Whenever a line below includes the word "documentclass", copy that line.

--- Dataset entries Enclosed Below ---

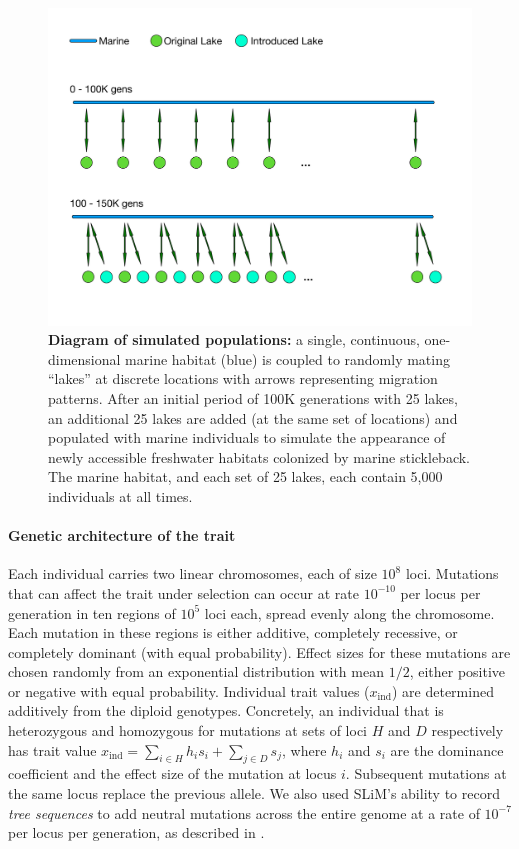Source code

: \documentclass{article}
\begin{document}
\begin{figure}
    \begin{center}
          \includegraphics[width=0.6\linewidth]{GeographyFigure.pdf}
          \caption{
            \textbf{Diagram of simulated populations:}
            a single, continuous, one-dimensional marine habitat (blue)
            is coupled to randomly mating ``lakes'' at discrete locations with arrows representing migration patterns.
            After an initial period of 100K generations with 25 lakes,
            an additional 25 lakes are added (at the same set of locations) and populated with marine individuals
            to simulate the appearance of newly accessible freshwater habitats colonized by marine stickleback.
            The marine habitat, and each set of 25 lakes, each contain 5,000 individuals at all times.
            }
          \label{fig:Geo}
    \end{center}
\end{figure}

\paragraph{Genetic architecture of the trait}
Each individual carries two linear chromosomes, each of size $10^8$ loci.
Mutations that can affect the trait under selection can occur at rate $10^{-10}$ per locus per generation
in ten regions of $10^5$ loci each,
spread evenly along the chromosome.
Each mutation in these regions is either additive, completely recessive, or completely dominant (with equal probability). 
Effect sizes for these mutations are chosen randomly from an exponential distribution with mean $1/2$, either positive or negative with equal probability. 
Individual trait values ($x_\text{ind}$) are determined additively from the diploid genotypes. 
Concretely, an individual that is heterozygous and homozygous for mutations at sets of loci $H$ and $D$ respectively has trait value 
$x_\text{ind} = \sum_{i \in H} h_i s_i + \sum_{j \in D} s_j$, 
where $h_i$ and $s_i$ are the dominance coefficient and the effect size of the mutation at locus $i$.
Subsequent mutations at the same locus replace the previous allele.
We also used SLiM's ability to record \emph{tree sequences} \citep{haller2018treesequence}
to add neutral mutations across the entire genome at a rate of $10^{-7}$ per locus per generation, 
as described in \citet{kelleher2018efficient}.
\end{document}
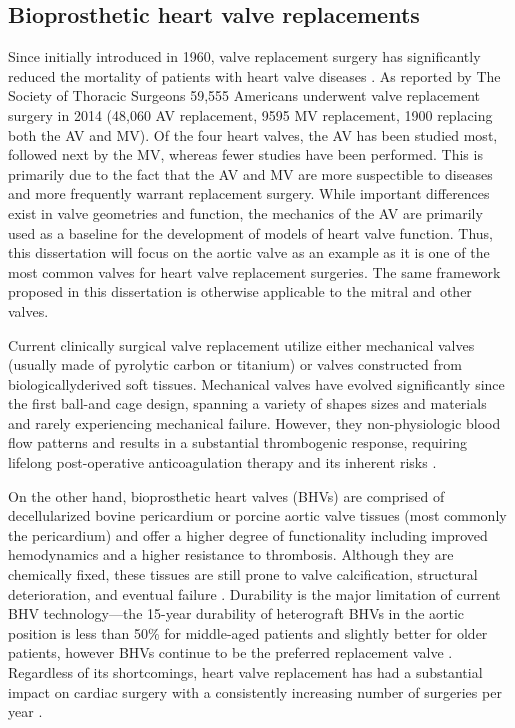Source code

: \subsection{Bioprosthetic heart valve replacements}
     
    Since initially introduced in 1960, valve replacement surgery has significantly reduced the mortality of patients with heart valve diseases \cite{braunwald_complete_1960,pibarot_valvular_2009,ross_replacement_1967}. As reported by The Society of Thoracic Surgeons 59,555 Americans underwent valve replacement surgery in 2014 (48,060 AV replacement, 9595 MV replacement, 1900 replacing both the AV and MV).  Of the four heart valves, the AV has been studied most, followed next by the MV, whereas fewer studies have been performed. This is primarily due to the fact that the AV \cite{christie_age_1995,merryman_correlation_2006,adamczyk_characteristics_2002,sacks_aortic_1998,billiar_biaxial_2000,billiar_biaxial_2000b,vesely_comparison_1998,vesely_micromechanics_1992,vesely_role_1998} and MV \cite{stella_biaxial_2007,sacks_surface_2002,gorman_dynamic_1996,gorman_effect_2004} are more suspectible to diseases and more frequently warrant replacement surgery. While important differences exist in valve geometries and function, the mechanics of the AV are primarily used as a baseline for the development of models of heart valve function. Thus, this dissertation will focus on the aortic valve as an example as it is one of the most common valves for heart valve replacement surgeries. The same framework proposed in this dissertation is otherwise applicable to the mitral and other valves. 
    
    
    Current clinically surgical valve replacement utilize either mechanical valves (usually made of pyrolytic carbon or titanium) or valves constructed from biologically\Hyphdash derived soft tissues.  Mechanical valves have evolved significantly since the first ball-and cage design, spanning a variety of shapes sizes and materials and rarely experiencing mechanical failure. However, they non-physiologic blood flow patterns and results in a substantial thrombogenic response, requiring lifelong post-operative anticoagulation therapy and its inherent risks \cite{pibarot_valvular_2009}.
    
    
    On the other hand, bioprosthetic heart valves (BHVs) are comprised of decellularized bovine pericardium or porcine aortic valve tissues (most commonly the pericardium) and offer a higher degree of functionality including improved hemodynamics and a higher resistance to thrombosis. Although they are chemically fixed, these tissues are still prone to valve calcification, structural deterioration, and eventual failure \cite{sacks_collagen_2002,vyavahare_mechanisms_1999}. Durability is the major limitation of current BHV technology—the 15-year durability of heterograft BHVs in the aortic position is less than 50\% for middle-aged patients and slightly better for older patients, however BHVs continue to be the preferred replacement valve \cite{siddiqui_bioprosthetic_2009}. Regardless of its shortcomings, heart valve replacement has had a substantial impact on cardiac surgery with a consistently increasing number of surgeries per year \cite{starr_artificial_2007}.

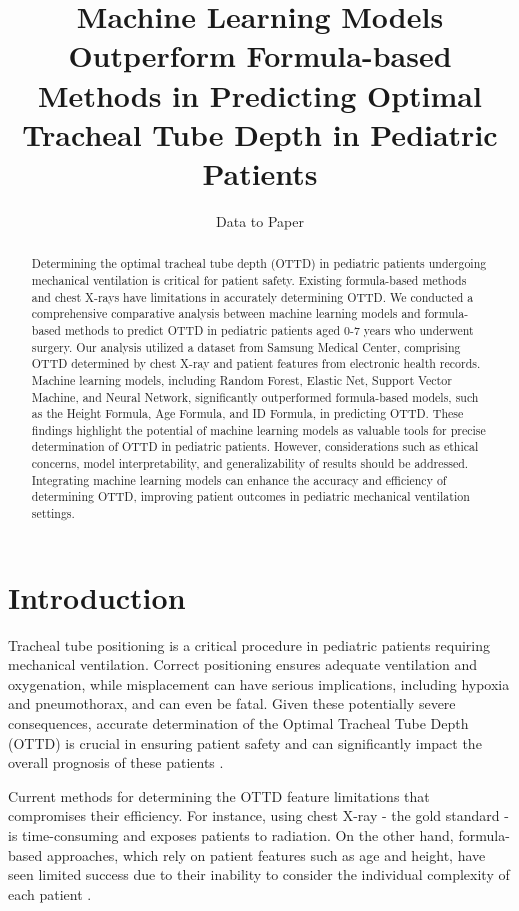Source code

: \documentclass[11pt]{article}
\title{Machine Learning Models Outperform Formula-based Methods in Predicting Optimal Tracheal Tube Depth in Pediatric Patients}
\author{Data to Paper}
\begin{document}
\maketitle
\begin{abstract}
Determining the optimal tracheal tube depth (OTTD) in pediatric patients undergoing mechanical ventilation is critical for patient safety. Existing formula-based methods and chest X-rays have limitations in accurately determining OTTD. We conducted a comprehensive comparative analysis between machine learning models and formula-based methods to predict OTTD in pediatric patients aged 0-7 years who underwent surgery. Our analysis utilized a dataset from Samsung Medical Center, comprising OTTD determined by chest X-ray and patient features from electronic health records. Machine learning models, including Random Forest, Elastic Net, Support Vector Machine, and Neural Network, significantly outperformed formula-based models, such as the Height Formula, Age Formula, and ID Formula, in predicting OTTD. These findings highlight the potential of machine learning models as valuable tools for precise determination of OTTD in pediatric patients. However, considerations such as ethical concerns, model interpretability, and generalizability of results should be addressed. Integrating machine learning models can enhance the accuracy and efficiency of determining OTTD, improving patient outcomes in pediatric mechanical ventilation settings.
\end{abstract}
\section*{Introduction}

Tracheal tube positioning is a critical procedure in pediatric patients requiring mechanical ventilation. Correct positioning ensures adequate ventilation and oxygenation, while misplacement can have serious implications, including hypoxia and pneumothorax, and can even be fatal. Given these potentially severe consequences, accurate determination of the Optimal Tracheal Tube Depth (OTTD) is crucial in ensuring patient safety and can significantly impact the overall prognosis of these patients \cite{Klompas2011MulticenterEO, Ladha2015IntraoperativePM, Cot2016GuidelinesFM, Burns2014NoninvasiveVA}. 

Current methods for determining the OTTD feature limitations that compromises their efficiency. For instance, using chest X-ray - the gold standard - is time-consuming and exposes patients to radiation. On the other hand,  formula-based approaches, which rely on patient features such as age and height, have seen limited success due to their inability to consider the individual complexity of each patient \cite{Maggiore2013DecreasingTA, Gldner2015IntraoperativePM, Severgnini2013ProtectiveMV, Neto2015LungProtectiveVW}. 
\end{document}
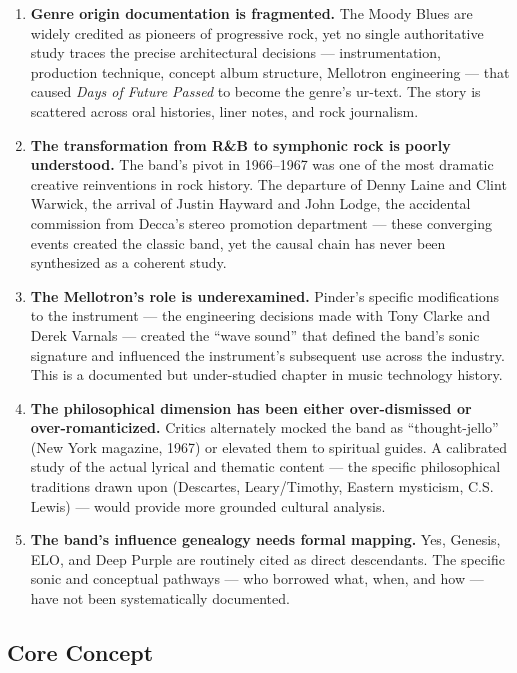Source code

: \documentclass[11pt,letterpaper]{article}
\begin{document}
\begin{enumerate}[leftmargin=*, labelsep=1em]
  \item \textbf{Genre origin documentation is fragmented.} The Moody Blues are widely credited as pioneers of progressive rock, yet no single authoritative study traces the precise architectural decisions --- instrumentation, production technique, concept album structure, Mellotron engineering --- that caused \textit{Days of Future Passed} to become the genre's ur-text. The story is scattered across oral histories, liner notes, and rock journalism.
  
  \item \textbf{The transformation from R\&B to symphonic rock is poorly understood.} The band's pivot in 1966--1967 was one of the most dramatic creative reinventions in rock history. The departure of Denny Laine and Clint Warwick, the arrival of Justin Hayward and John Lodge, the accidental commission from Decca's stereo promotion department --- these converging events created the classic band, yet the causal chain has never been synthesized as a coherent study.
  
  \item \textbf{The Mellotron's role is underexamined.} Pinder's specific modifications to the instrument --- the engineering decisions made with Tony Clarke and Derek Varnals --- created the ``wave sound'' that defined the band's sonic signature and influenced the instrument's subsequent use across the industry. This is a documented but under-studied chapter in music technology history.
  
  \item \textbf{The philosophical dimension has been either over-dismissed or over-romanticized.} Critics alternately mocked the band as ``thought-jello'' (New York magazine, 1967) or elevated them to spiritual guides. A calibrated study of the actual lyrical and thematic content --- the specific philosophical traditions drawn upon (Descartes, Leary/Timothy, Eastern mysticism, C.S. Lewis) --- would provide more grounded cultural analysis.
  
  \item \textbf{The band's influence genealogy needs formal mapping.} Yes, Genesis, ELO, and Deep Purple are routinely cited as direct descendants. The specific sonic and conceptual pathways --- who borrowed what, when, and how --- have not been systematically documented.
\end{enumerate}

\subsection{Core Concept}
\end{document}
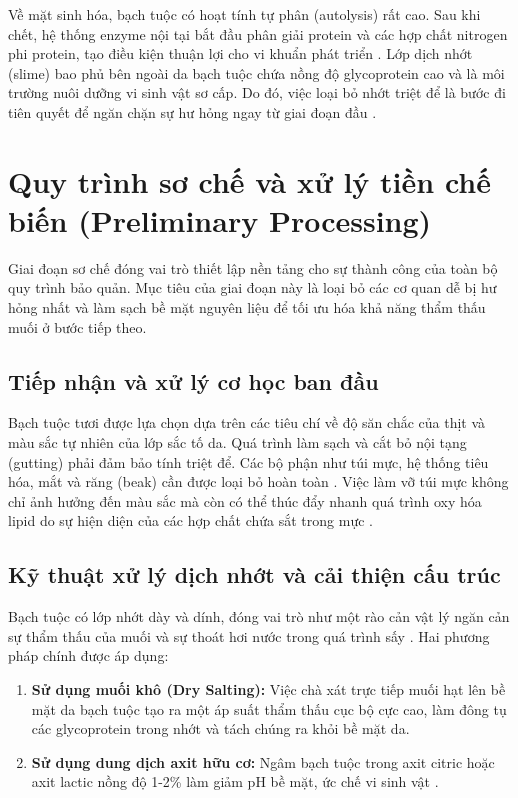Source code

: \documentclass[12pt,a4paper]{report}
\begin{document}
Về mặt sinh hóa, bạch tuộc có hoạt tính tự phân (autolysis) rất cao. Sau khi chết, hệ thống enzyme nội tại bắt đầu phân giải protein và các hợp chất nitrogen phi protein, tạo điều kiện thuận lợi cho vi khuẩn phát triển \cite{octopus_oregano}. Lớp dịch nhớt (slime) bao phủ bên ngoài da bạch tuộc chứa nồng độ glycoprotein cao và là môi trường nuôi dưỡng vi sinh vật sơ cấp. Do đó, việc loại bỏ nhớt triệt để là bước đi tiên quyết để ngăn chặn sự hư hỏng ngay từ giai đoạn đầu \cite{squid_acids}.

\section{Quy trình sơ chế và xử lý tiền chế biến (Preliminary Processing)}

Giai đoạn sơ chế đóng vai trò thiết lập nền tảng cho sự thành công của toàn bộ quy trình bảo quản. Mục tiêu của giai đoạn này là loại bỏ các cơ quan dễ bị hư hỏng nhất và làm sạch bề mặt nguyên liệu để tối ưu hóa khả năng thẩm thấu muối ở bước tiếp theo.

\subsection{Tiếp nhận và xử lý cơ học ban đầu}

Bạch tuộc tươi được lựa chọn dựa trên các tiêu chí về độ săn chắc của thịt và màu sắc tự nhiên của lớp sắc tố da. Quá trình làm sạch và cắt bỏ nội tạng (gutting) phải đảm bảo tính triệt để. Các bộ phận như túi mực, hệ thống tiêu hóa, mắt và răng (beak) cần được loại bỏ hoàn toàn \cite{octopus_methods}. Việc làm vỡ túi mực không chỉ ảnh hưởng đến màu sắc mà còn có thể thúc đẩy nhanh quá trình oxy hóa lipid do sự hiện diện của các hợp chất chứa sắt trong mực \cite{lipid_storage}.

\subsection{Kỹ thuật xử lý dịch nhớt và cải thiện cấu trúc}

Bạch tuộc có lớp nhớt dày và dính, đóng vai trò như một rào cản vật lý ngăn cản sự thẩm thấu của muối và sự thoát hơi nước trong quá trình sấy \cite{squid_acids}. Hai phương pháp chính được áp dụng:

\begin{enumerate}
    \item \textbf{Sử dụng muối khô (Dry Salting):} Việc chà xát trực tiếp muối hạt lên bề mặt da bạch tuộc tạo ra một áp suất thẩm thấu cục bộ cực cao, làm đông tụ các glycoprotein trong nhớt và tách chúng ra khỏi bề mặt da.
    \item \textbf{Sử dụng dung dịch axit hữu cơ:} Ngâm bạch tuộc trong axit citric hoặc axit lactic nồng độ 1-2\% làm giảm pH bề mặt, ức chế vi sinh vật \cite{squid_acids}.
\end{enumerate}
\end{document}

--- End of Enclosed Dataset entries ---

## Result for this exercise
: \documentclass{article}
: \documentclass[11pt]{article}
: \documentclass[11pt,letterpaper]{article}
: \documentclass[12pt,a4paper]{report}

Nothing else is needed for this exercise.